VSG Maintenance Group
Sunday, February 10, 2019
Even though I posted quite late yesterday, thought I'd do a little check in this morning.
Day #5 at the SAME WEIGHT. LOL! The powers that be are testing my resolve. Caught an old tape running last night. It was entitled, "How Can I Tweak My Eating to Kick Start the Weight Loss?" I pressed the stop button and reminded myself I just need to continue on this same path and it will all come together. This morning am still reminding myself of that. I am also trying to keep in mind that my workouts (as I mentioned yesterday) could be causing fluid retention for muscle repair and that I might be a stair step loser now with all the weight lifting I am doing.
I had a long session with my bed last night about 9 hours. However, you know me, that is not a full 9 hours. Got up twice to use the loo, then up to let the dogs out in two different waves. So 4 get out of bed sleep interruptions along with several just wake ups.
Had the strangest dream about Ron falling into a mud puddle in the yard with Ace. Ron sunk in the mud puddle face down so I started to go rescue him when he lifted his head out of the mud puddle and appeared to be just fine. Then he slipped back in the water mud and fully disappeared. That's all I remember from that. But just weird.
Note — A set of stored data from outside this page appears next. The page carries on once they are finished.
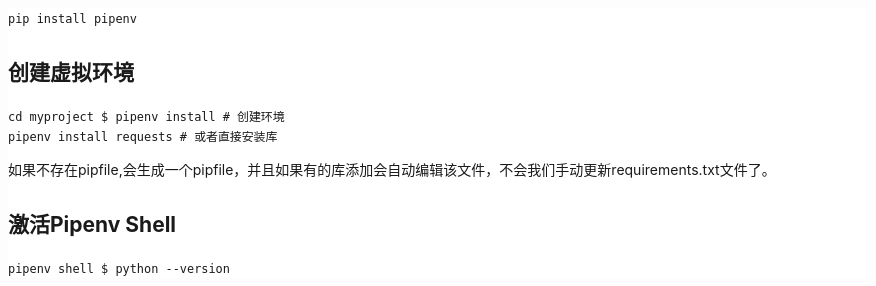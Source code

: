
 ```shell
pip install pipenv
```

## 创建虚拟环境

```shell
cd myproject $ pipenv install # 创建环境 
pipenv install requests # 或者直接安装库
```

如果不存在pipfile,会生成一个pipfile，并且如果有的库添加会自动编辑该文件，不会我们手动更新requirements.txt文件了。

## 激活Pipenv Shell

```
pipenv shell $ python --version
```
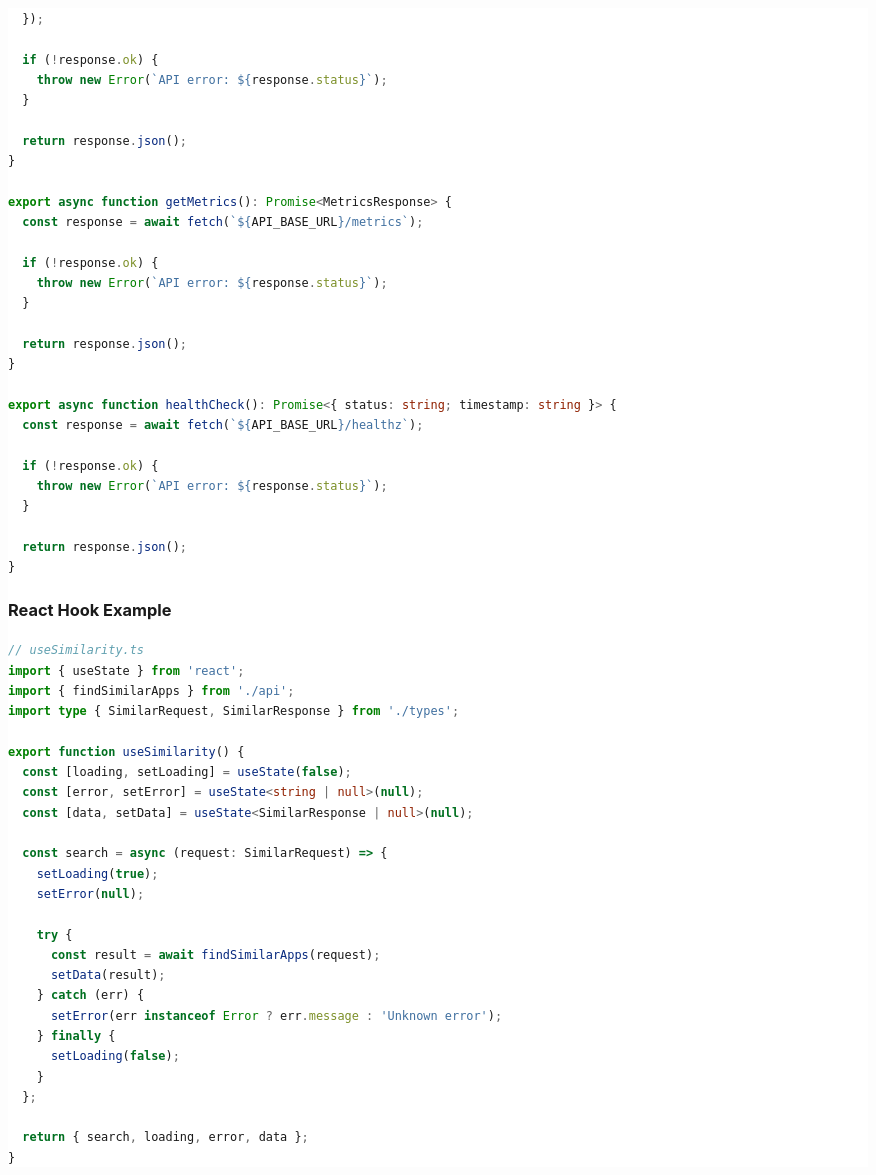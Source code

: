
 ```typescript
  });

  if (!response.ok) {
    throw new Error(`API error: ${response.status}`);
  }

  return response.json();
}

export async function getMetrics(): Promise<MetricsResponse> {
  const response = await fetch(`${API_BASE_URL}/metrics`);

  if (!response.ok) {
    throw new Error(`API error: ${response.status}`);
  }

  return response.json();
}

export async function healthCheck(): Promise<{ status: string; timestamp: string }> {
  const response = await fetch(`${API_BASE_URL}/healthz`);

  if (!response.ok) {
    throw new Error(`API error: ${response.status}`);
  }

  return response.json();
}
```

### React Hook Example
```typescript
// useSimilarity.ts
import { useState } from 'react';
import { findSimilarApps } from './api';
import type { SimilarRequest, SimilarResponse } from './types';

export function useSimilarity() {
  const [loading, setLoading] = useState(false);
  const [error, setError] = useState<string | null>(null);
  const [data, setData] = useState<SimilarResponse | null>(null);

  const search = async (request: SimilarRequest) => {
    setLoading(true);
    setError(null);

    try {
      const result = await findSimilarApps(request);
      setData(result);
    } catch (err) {
      setError(err instanceof Error ? err.message : 'Unknown error');
    } finally {
      setLoading(false);
    }
  };

  return { search, loading, error, data };
}
```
I have a single dog to groom today. It's an easy one - just clippering, no pulling. It will arrive around 11 and will be finished by 12:30 or so. Then we are going to look at new sofas.
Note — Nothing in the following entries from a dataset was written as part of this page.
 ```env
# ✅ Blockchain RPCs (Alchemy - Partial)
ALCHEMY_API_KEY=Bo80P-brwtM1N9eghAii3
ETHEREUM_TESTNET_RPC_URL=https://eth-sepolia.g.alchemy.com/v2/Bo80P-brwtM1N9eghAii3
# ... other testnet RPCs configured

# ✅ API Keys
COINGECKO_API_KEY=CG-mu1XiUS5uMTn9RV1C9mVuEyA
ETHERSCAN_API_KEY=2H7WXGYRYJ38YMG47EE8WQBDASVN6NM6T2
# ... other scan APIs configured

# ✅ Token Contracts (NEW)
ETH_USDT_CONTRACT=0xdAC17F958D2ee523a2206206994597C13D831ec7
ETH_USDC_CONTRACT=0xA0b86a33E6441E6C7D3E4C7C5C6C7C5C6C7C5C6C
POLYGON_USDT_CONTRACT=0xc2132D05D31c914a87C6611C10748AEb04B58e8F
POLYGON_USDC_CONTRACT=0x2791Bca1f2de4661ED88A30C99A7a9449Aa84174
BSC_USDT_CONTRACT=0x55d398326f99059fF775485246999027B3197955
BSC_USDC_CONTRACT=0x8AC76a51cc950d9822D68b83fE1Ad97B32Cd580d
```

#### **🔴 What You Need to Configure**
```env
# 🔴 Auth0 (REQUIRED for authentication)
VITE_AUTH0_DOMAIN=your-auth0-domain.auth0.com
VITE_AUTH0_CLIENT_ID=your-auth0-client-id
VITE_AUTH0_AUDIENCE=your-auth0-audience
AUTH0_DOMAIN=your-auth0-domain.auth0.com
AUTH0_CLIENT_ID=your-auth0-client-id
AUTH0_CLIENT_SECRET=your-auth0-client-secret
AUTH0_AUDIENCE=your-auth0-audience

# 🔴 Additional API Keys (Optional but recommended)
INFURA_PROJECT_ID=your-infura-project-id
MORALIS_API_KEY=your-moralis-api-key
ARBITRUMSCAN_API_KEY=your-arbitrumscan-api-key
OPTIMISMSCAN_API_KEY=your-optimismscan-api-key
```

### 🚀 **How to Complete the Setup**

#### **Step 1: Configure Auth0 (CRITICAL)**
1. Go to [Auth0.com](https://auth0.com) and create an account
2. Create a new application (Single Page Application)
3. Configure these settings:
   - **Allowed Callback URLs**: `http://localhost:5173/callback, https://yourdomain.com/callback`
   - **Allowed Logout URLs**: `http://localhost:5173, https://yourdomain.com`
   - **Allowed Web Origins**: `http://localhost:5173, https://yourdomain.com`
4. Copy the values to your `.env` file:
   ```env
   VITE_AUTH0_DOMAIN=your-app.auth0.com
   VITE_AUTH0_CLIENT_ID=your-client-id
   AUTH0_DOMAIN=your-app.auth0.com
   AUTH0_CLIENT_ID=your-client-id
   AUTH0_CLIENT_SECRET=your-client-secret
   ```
Super Sunday to one and all!
Oh regain. When it started it was a mystery to me. I didn't feel like I was eating in such a way as to merit it. In some ways, I still don't think what I am eating is so much different in the easy maintenance years. Back then, I kept saying I felt like my body was reacting differently to macro nutrients, that I had a metabolic reset. Now I feel like my body has reset back to its previous not so great metabolic patterns. During the easy maintenance years, I could eat good carbs. Now I am finding that I need to be more restrictive. And it makes me sad, because I like steel cut oats and sweet potatoes and I'm able to eat them in reasonable portions, but my body just seems so unforgiving, and wants to make everything be fat. Low carb was the only way, the only way I could lose pre surgery. It's beginning to look like the only way to slow and hopefully reverse the regain train.
So I read the book about keto Cecily recommended. It has a decent plan how to ease into keto. It also had an excellent piece of advice: it's important to not let perfect be the enemy of good. That really reassures me that I can succeed without 100% perfection. I probably will not be able to afford free range eggs or grass fed beef (perfect) but I can buy eggs (good).
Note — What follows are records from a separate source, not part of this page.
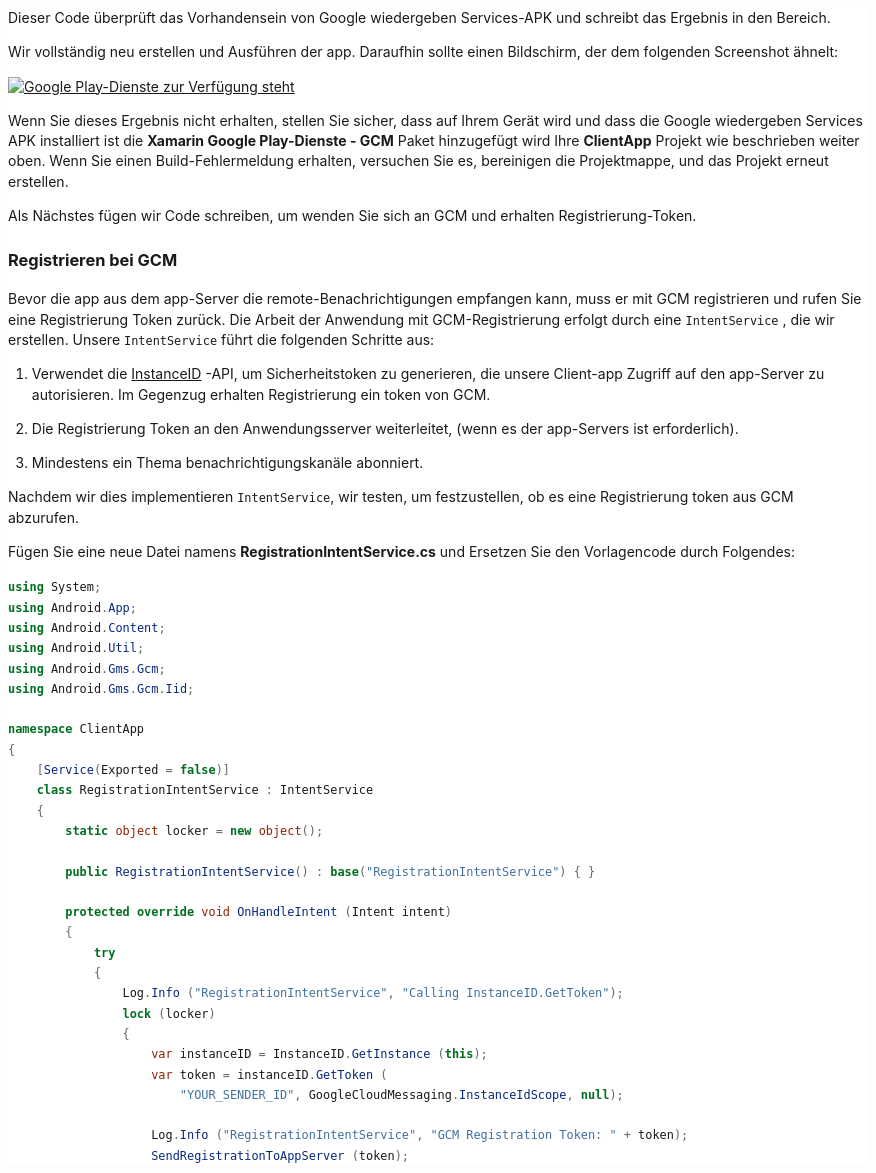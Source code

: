 Dieser Code überprüft das Vorhandensein von Google wiedergeben Services-APK und schreibt das Ergebnis in den Bereich. 

Wir vollständig neu erstellen und Ausführen der app. Daraufhin sollte einen Bildschirm, der dem folgenden Screenshot ähnelt: 

[![Google Play-Dienste zur Verfügung steht](remote-notifications-with-gcm-images/3-first-screen-sml.png)](remote-notifications-with-gcm-images/3-first-screen.png#lightbox)

Wenn Sie dieses Ergebnis nicht erhalten, stellen Sie sicher, dass auf Ihrem Gerät wird und dass die Google wiedergeben Services APK installiert ist die **Xamarin Google Play-Dienste - GCM** Paket hinzugefügt wird Ihre **ClientApp** Projekt wie beschrieben weiter oben. Wenn Sie einen Build-Fehlermeldung erhalten, versuchen Sie es, bereinigen die Projektmappe, und das Projekt erneut erstellen. 

Als Nächstes fügen wir Code schreiben, um wenden Sie sich an GCM und erhalten Registrierung-Token.

### <a name="register-with-gcm"></a>Registrieren bei GCM

Bevor die app aus dem app-Server die remote-Benachrichtigungen empfangen kann, muss er mit GCM registrieren und rufen Sie eine Registrierung Token zurück. Die Arbeit der Anwendung mit GCM-Registrierung erfolgt durch eine `IntentService` , die wir erstellen. Unsere `IntentService` führt die folgenden Schritte aus: 

1.  Verwendet die [InstanceID](https://developers.google.com/instance-id/) -API, um Sicherheitstoken zu generieren, die unsere Client-app Zugriff auf den app-Server zu autorisieren. Im Gegenzug erhalten Registrierung ein token von GCM.

2.  Die Registrierung Token an den Anwendungsserver weiterleitet, (wenn es der app-Servers ist erforderlich).

3.  Mindestens ein Thema benachrichtigungskanäle abonniert.

Nachdem wir dies implementieren `IntentService`, wir testen, um festzustellen, ob es eine Registrierung token aus GCM abzurufen.

Fügen Sie eine neue Datei namens **RegistrationIntentService.cs** und Ersetzen Sie den Vorlagencode durch Folgendes:


```csharp
using System;
using Android.App;
using Android.Content;
using Android.Util;
using Android.Gms.Gcm;
using Android.Gms.Gcm.Iid;

namespace ClientApp
{
    [Service(Exported = false)]
    class RegistrationIntentService : IntentService
    {
        static object locker = new object();

        public RegistrationIntentService() : base("RegistrationIntentService") { }

        protected override void OnHandleIntent (Intent intent)
        {
            try
            {
                Log.Info ("RegistrationIntentService", "Calling InstanceID.GetToken");
                lock (locker)
                {
                    var instanceID = InstanceID.GetInstance (this);
                    var token = instanceID.GetToken (
                        "YOUR_SENDER_ID", GoogleCloudMessaging.InstanceIdScope, null);

                    Log.Info ("RegistrationIntentService", "GCM Registration Token: " + token);
                    SendRegistrationToAppServer (token);
```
Clearly I need some sort of exercise program I can implement with some fidelity. If nothing else, it lowers stress which reduces stress eating.
Maintaining is not easy. I have a chronic disease~ obesity. But I will keep fighting to stay in remission. And I have a really good tool to help me in my fight. Without my sleeve, I would be morbidly obese, and without it, I wouldn't have maintained a weight loss of over a hundred pounds for over 6 years. And for that, I am still deeply grateful.
on 2/10/19 8:32 pm, edited 2/10/19 12:34 pm
Late post!
Weight 178.4
Such a change in temps for me this month. From hot as Hades to brrrr! My neighbor was making fun of me as I was walking the dog in my rolled up jeans and sneakers with no socks and wearing a turtleneck, fleece, down vest and wool gloves. She is from Baltimore and said, "typical Californian dressing for the cold!" I never wear socks except when hiking or at the gym. It honestly never occurs to me! I'm most comfy in flip flops, but even I can't wear flip flops in the low 50s.
Today was a lazy day. A few dog walks and I played with my air fryer Christmas present for the first time. I put chicken thighs in there with just salt and pepper. They came out great! I like dark meat, but I like it really cooked. For me it's a poultry thing. I like my eggs really well cooked too. Anyway, they were perfect. Now I need to buy more chicken! I made it through today with sticking to the Keto thing and boy do I crave bread, ice cream, cookies... carbs and sugar! But the stuff I'm eating is like what I did while I was losing, just with more fat. The book says eating more fat makes you less hungry. I have not found that to be true, but I think my thyroid meds are off again and my appetite shows it (as does my Apple Watch - I know when I show 400 calories burned without exercise that my heart is working overtime). I'm overdue to go get my blood tests, so I think I'll do that tomorrow.
Anyway, hope everyone had a nice weekend!